Examples of agriculture GMOs 1.0 gone wrong include the case of canola. In 1995 Canada became the first country to approve commercialization of genetically engineered canola. GM canola has now spread and eliminated natural canola almost everywhere in Canada. Other examples of GM plants that have spread uncontrollably are: creeping bentgrass in the USA; cotton and maize in Mexico; BT poplar in China; Bt rice in China; and canola in Japan, the US, Australia and the EU. (See Transgene Escape by TestBiotech).

Supersized Concerns

The concern of unpredictability is more pronounced with these new synbio and gene editing techniques than with GMOs 1.0. Reason? The applications of these new techniques are very broad in scope, and their effects can be devastating.

Gene Drives. The scope of gene drives is obviously major. It extends to the possible extinction of a species, and resulting degradation of its ecosystem.  Even the National Academy of Sciences of the US, in a June 2016 report (at 86), admits that: “[R]eleasing a gene-drive modified organism into the environment means that a complex molecular system will be introduced into complex ecological systems, potentially setting off a cascade of population dynamics and evolutionary processes that could have numerous reverberating effects”.

GMOs 2.0. The scope of GMOs 2.0 extends to the food humans and animals eat and to the environment. The lack of current regulation and the speed at which the products are being advanced means the GMO 2.0 technologies and products will likely be used before they are assessed. This is even though the effects with GMOs 2.0 are compounded.  Testbiotech indicates that with the new gene editing techniques, a single step can be applied several times, causing large changes; plants and animals with genetic changes can be crossed with each other;  different techniques can be used in combination with each other; and that even small steps, if repeated, enable radical changes in the genome.

Foods, Flavours, Fragrances. The scope of the synbio application is enormous, on many fronts. The flavours and fragrance market is advancing quickly:  it was a US $26.5 billion market in 2016 and is expected to grow to over US $35 billion by 2019. Lux Research indicates synbio will be a “permanent and growing aspect” of the flavours market. A major socioeconomic effect is the displacement of natural botanical farmers: 95% of varieties of natural crops are grown by small-scale farmers, more than 20 million of whom depend on these crops for their livelihood.

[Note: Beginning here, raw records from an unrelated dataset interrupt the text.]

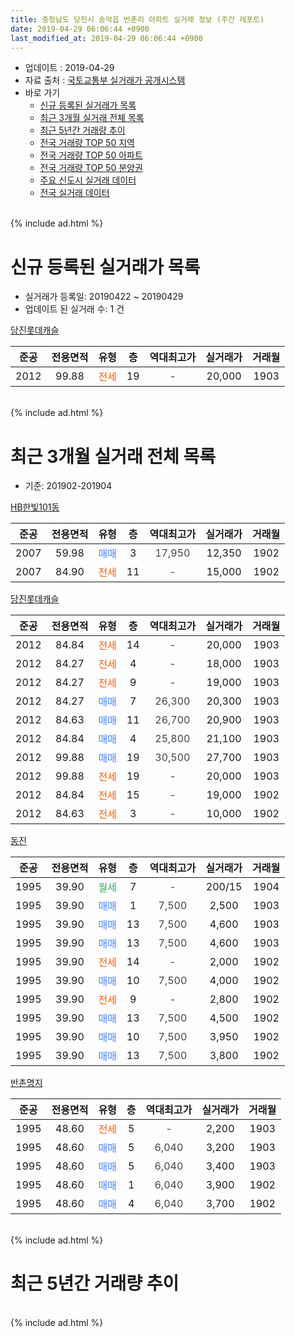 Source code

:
 ```yaml
---
title: 충청남도 당진시 송악읍 반촌리 아파트 실거래 정보 (주간 레포트)
date: 2019-04-29 06:06:44 +0900
last_modified_at: 2019-04-29 06:06:44 +0900
---
```


* 업데이트 : 2019-04-29
* 자료 출처 : [국토교통부 실거래가 공개시스템](http://rt.molit.go.kr)
* 바로 가기
    * [신규 등록된 실거래가 목록](#신규-등록된-실거래가-목록)
    * [최근 3개월 실거래 전체 목록](#최근-3개월-실거래-전체-목록)
    * [최근 5년간 거래량 추이](#최근-5년간-거래량-추이)
    * [전국 거래량 TOP 50 지역](https://inasie.github.io/apt-trade-info/최근-3개월-전국에서-가장-거래가-많이-발생한-지역)
    * [전국 거래량 TOP 50 아파트](https://inasie.github.io/apt-trade-info/최근-3개월-전국에서-가장-거래가-많이-발생한-아파트)
    * [전국 거래량 TOP 50 분양권](https://inasie.github.io/apt-trade-info/최근-3개월-전국에서-가장-거래가-많이-발생한-분양권)
    * [주요 신도시 실거래 데이터](https://inasie.github.io/apt-trade-info/주요-신도시)
    * [전국 실거래 데이터](https://inasie.github.io/apt-trade-info/전국)
<br>
{% include ad.html %}
<br>

# 신규 등록된 실거래가 목록
* 실거래가 등록일: 20190422 ~ 20190429
* 업데이트 된 실거래 수: 1 건


[당진롯데캐슬](https://search.naver.com/search.naver?query=%EC%B6%A9%EC%B2%AD%EB%82%A8%EB%8F%84+%EB%8B%B9%EC%A7%84%EC%8B%9C+%EC%86%A1%EC%95%85%EC%9D%8D+%EB%B0%98%EC%B4%8C%EB%A6%AC+%EB%8B%B9%EC%A7%84%EB%A1%AF%EB%8D%B0%EC%BA%90%EC%8A%AC)

|준공|전용면적|유형|층|역대최고가|실거래가|거래월|
|:---:|:---:|:---:|:---:|:---:|:---:|:---:|
|2012|99.88|<span style="color:#ff5a00">전세</span>|19|<span style="color:#444444">-</span>|20,000|1903|


<br>
{% include ad.html %}
<br>

# 최근 3개월 실거래 전체 목록
* 기준: 201902-201904


[HB한빛101동](https://search.naver.com/search.naver?query=%EC%B6%A9%EC%B2%AD%EB%82%A8%EB%8F%84+%EB%8B%B9%EC%A7%84%EC%8B%9C+%EC%86%A1%EC%95%85%EC%9D%8D+%EB%B0%98%EC%B4%8C%EB%A6%AC+HB%ED%95%9C%EB%B9%9B101%EB%8F%99)

|준공|전용면적|유형|층|역대최고가|실거래가|거래월|
|:---:|:---:|:---:|:---:|:---:|:---:|:---:|
|2007|59.98|<span style="color:#4285f3">매매</span>|3|<span style="color:#444444">17,950</span>|12,350|1902|
|2007|84.90|<span style="color:#ff5a00">전세</span>|11|<span style="color:#444444">-</span>|15,000|1902|

[당진롯데캐슬](https://search.naver.com/search.naver?query=%EC%B6%A9%EC%B2%AD%EB%82%A8%EB%8F%84+%EB%8B%B9%EC%A7%84%EC%8B%9C+%EC%86%A1%EC%95%85%EC%9D%8D+%EB%B0%98%EC%B4%8C%EB%A6%AC+%EB%8B%B9%EC%A7%84%EB%A1%AF%EB%8D%B0%EC%BA%90%EC%8A%AC)

|준공|전용면적|유형|층|역대최고가|실거래가|거래월|
|:---:|:---:|:---:|:---:|:---:|:---:|:---:|
|2012|84.84|<span style="color:#ff5a00">전세</span>|14|<span style="color:#444444">-</span>|20,000|1903|
|2012|84.27|<span style="color:#ff5a00">전세</span>|4|<span style="color:#444444">-</span>|18,000|1903|
|2012|84.27|<span style="color:#ff5a00">전세</span>|9|<span style="color:#444444">-</span>|19,000|1903|
|2012|84.27|<span style="color:#4285f3">매매</span>|7|<span style="color:#444444">26,300</span>|20,300|1903|
|2012|84.63|<span style="color:#4285f3">매매</span>|11|<span style="color:#444444">26,700</span>|20,900|1903|
|2012|84.84|<span style="color:#4285f3">매매</span>|4|<span style="color:#444444">25,800</span>|21,100|1903|
|2012|99.88|<span style="color:#4285f3">매매</span>|19|<span style="color:#444444">30,500</span>|27,700|1903|
|2012|99.88|<span style="color:#ff5a00">전세</span>|19|<span style="color:#444444">-</span>|20,000|1903|
|2012|84.84|<span style="color:#ff5a00">전세</span>|15|<span style="color:#444444">-</span>|19,000|1902|
|2012|84.63|<span style="color:#ff5a00">전세</span>|3|<span style="color:#444444">-</span>|10,000|1902|

[동진](https://search.naver.com/search.naver?query=%EC%B6%A9%EC%B2%AD%EB%82%A8%EB%8F%84+%EB%8B%B9%EC%A7%84%EC%8B%9C+%EC%86%A1%EC%95%85%EC%9D%8D+%EB%B0%98%EC%B4%8C%EB%A6%AC+%EB%8F%99%EC%A7%84)

|준공|전용면적|유형|층|역대최고가|실거래가|거래월|
|:---:|:---:|:---:|:---:|:---:|:---:|:---:|
|1995|39.90|<span style="color:#34a853">월세</span>|7|<span style="color:#444444">-</span>|200/15|1904|
|1995|39.90|<span style="color:#4285f3">매매</span>|1|<span style="color:#444444">7,500</span>|2,500|1903|
|1995|39.90|<span style="color:#4285f3">매매</span>|13|<span style="color:#444444">7,500</span>|4,600|1903|
|1995|39.90|<span style="color:#4285f3">매매</span>|13|<span style="color:#444444">7,500</span>|4,600|1903|
|1995|39.90|<span style="color:#ff5a00">전세</span>|14|<span style="color:#444444">-</span>|2,000|1902|
|1995|39.90|<span style="color:#4285f3">매매</span>|10|<span style="color:#444444">7,500</span>|4,000|1902|
|1995|39.90|<span style="color:#ff5a00">전세</span>|9|<span style="color:#444444">-</span>|2,800|1902|
|1995|39.90|<span style="color:#4285f3">매매</span>|13|<span style="color:#444444">7,500</span>|4,500|1902|
|1995|39.90|<span style="color:#4285f3">매매</span>|10|<span style="color:#444444">7,500</span>|3,950|1902|
|1995|39.90|<span style="color:#4285f3">매매</span>|13|<span style="color:#444444">7,500</span>|3,800|1902|

[반촌명지](https://search.naver.com/search.naver?query=%EC%B6%A9%EC%B2%AD%EB%82%A8%EB%8F%84+%EB%8B%B9%EC%A7%84%EC%8B%9C+%EC%86%A1%EC%95%85%EC%9D%8D+%EB%B0%98%EC%B4%8C%EB%A6%AC+%EB%B0%98%EC%B4%8C%EB%AA%85%EC%A7%80)

|준공|전용면적|유형|층|역대최고가|실거래가|거래월|
|:---:|:---:|:---:|:---:|:---:|:---:|:---:|
|1995|48.60|<span style="color:#ff5a00">전세</span>|5|<span style="color:#444444">-</span>|2,200|1903|
|1995|48.60|<span style="color:#4285f3">매매</span>|5|<span style="color:#444444">6,040</span>|3,200|1903|
|1995|48.60|<span style="color:#4285f3">매매</span>|5|<span style="color:#444444">6,040</span>|3,400|1903|
|1995|48.60|<span style="color:#4285f3">매매</span>|1|<span style="color:#444444">6,040</span>|3,900|1902|
|1995|48.60|<span style="color:#4285f3">매매</span>|4|<span style="color:#444444">6,040</span>|3,700|1902|


<br>
{% include ad.html %}
<br>

# 최근 5년간 거래량 추이


<div style="width:100%;">
    <canvas id="deal_progress" height="200"></canvas>
</div>

<script>
new Chart(document.getElementById("deal_progress"), {
    type: 'line',
    data: {
        labels: ['201404','201405','201406','201407','201408','201409','201410','201411','201412','201501','201502','201503','201504','201505','201506','201507','201508','201509','201510','201511','201512','201601','201602','201603','201604','201605','201606','201607','201608','201609','201610','201611','201612','201701','201702','201703','201704','201705','201706','201707','201708','201709','201710','201711','201712','201801','201802','201803','201804','201805','201806','201807','201808','201809','201810','201811','201812','201901','201902','201903','201904'],
        datasets: [{
            label: '매매',
            pointRadius: 1,
            data: [14, 15, 17, 22, 34, 32, 32, 19, 29, 27, 25, 29, 33, 22, 15, 15, 17, 18, 13, 7, 7, 6, 7, 12, 14, 8, 13, 2, 9, 5, 7, 7, 12, 5, 10, 10, 7, 12, 12, 7, 7, 7, 3, 2, 8, 9, 3, 12, 7, 8, 7, 6, 7, 7, 7, 4, 6, 10, 7, 9, 0],
            borderColor: "rgba(255, 201, 14, 1)",
            backgroundColor: "rgba(255, 201, 14, 0.5)",
            fill: false,
            lineTension: 0
        },{
            label: '전월세',
            pointRadius: 1,
            data: [9, 8, 7, 3, 6, 6, 6, 6, 9, 7, 6, 11, 6, 7, 5, 3, 4, 7, 7, 2, 2, 9, 8, 8, 5, 5, 6, 6, 0, 5, 7, 8, 10, 4, 7, 7, 8, 10, 3, 3, 0, 5, 2, 6, 1, 9, 4, 6, 2, 5, 7, 12, 2, 2, 5, 2, 3, 10, 5, 5, 1],
            borderColor: "rgba(0, 141, 185, 1)",
            backgroundColor: "rgba(0, 141, 185, 0.5)",
            fill: false,
            lineTension: 0
        }
        ]
    },
    options: {
        responsive: true,
        title: {
            display: false
        },
        tooltips: {
            mode: 'index',
            intersect: false
        },
        hover: {
            mode: 'nearest',
            intersect: true
        },
        scales: {
            xAxes: [{
                display: true,
                scaleLabel: {
                    display: true,
                    labelString: '년/월'
                }
            }],
            yAxes: [{
                display: true,
                ticks: {
                    suggestedMin: 0,
                },
                scaleLabel: {
                    display: true,
                    labelString: '실거래 수'
                }
            }]
        }
    }
});

</script>


<br>
{% include ad.html %}
<br>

The new compounds themselves are pervasive in our consumer products without being identified (except they might be called “natural”).  Common names include:  method, Ecover, patchouli, PeterThomasRoth, Evolva, Clearwood, TerraVia, Neossance Biossance, Eversweet (in Coca Cola Life), Agarwood Oil, Muufri animal free milk, among others.  The effect of these compounds on human beings has not been subject to regulatory assessment, even though they are biologically different than the natural botanical substances.

New Life Forms.  The synbio creation of new life forms in the DIY community is advancing, and there is no way to monitor the proliferation of this technology. The September 2016 report of Genome editing: an ethical review points out that a number of websites provide lab and other support services for amateurs, and DIY CRISPR kits are available on line.  A code can be 3-D printed and Fedexed for less than $100. The seeds and kit for the new glowing plant can be ordered on-line. The potential for intentional and unintentional release obviously exists, again with no regulations in place.

BioWeapons. The scope of the military application of synbio is not known, but appears to be growing as increasing amounts of government funding are directed toward the technology. The obvious risks are the inability to recall a release, and the potential for a release to be off-target.

In Sum

New technologies are advancing quickly and new products and substances are in our world.  Genes can now be created from scratch, a wide array of new products and foods can be created with greater precision, and whole species can be affected. The concerns around safety and unpredictability are the same, but the resulting risk profile has increased dramatically. We would do well to learn the new words.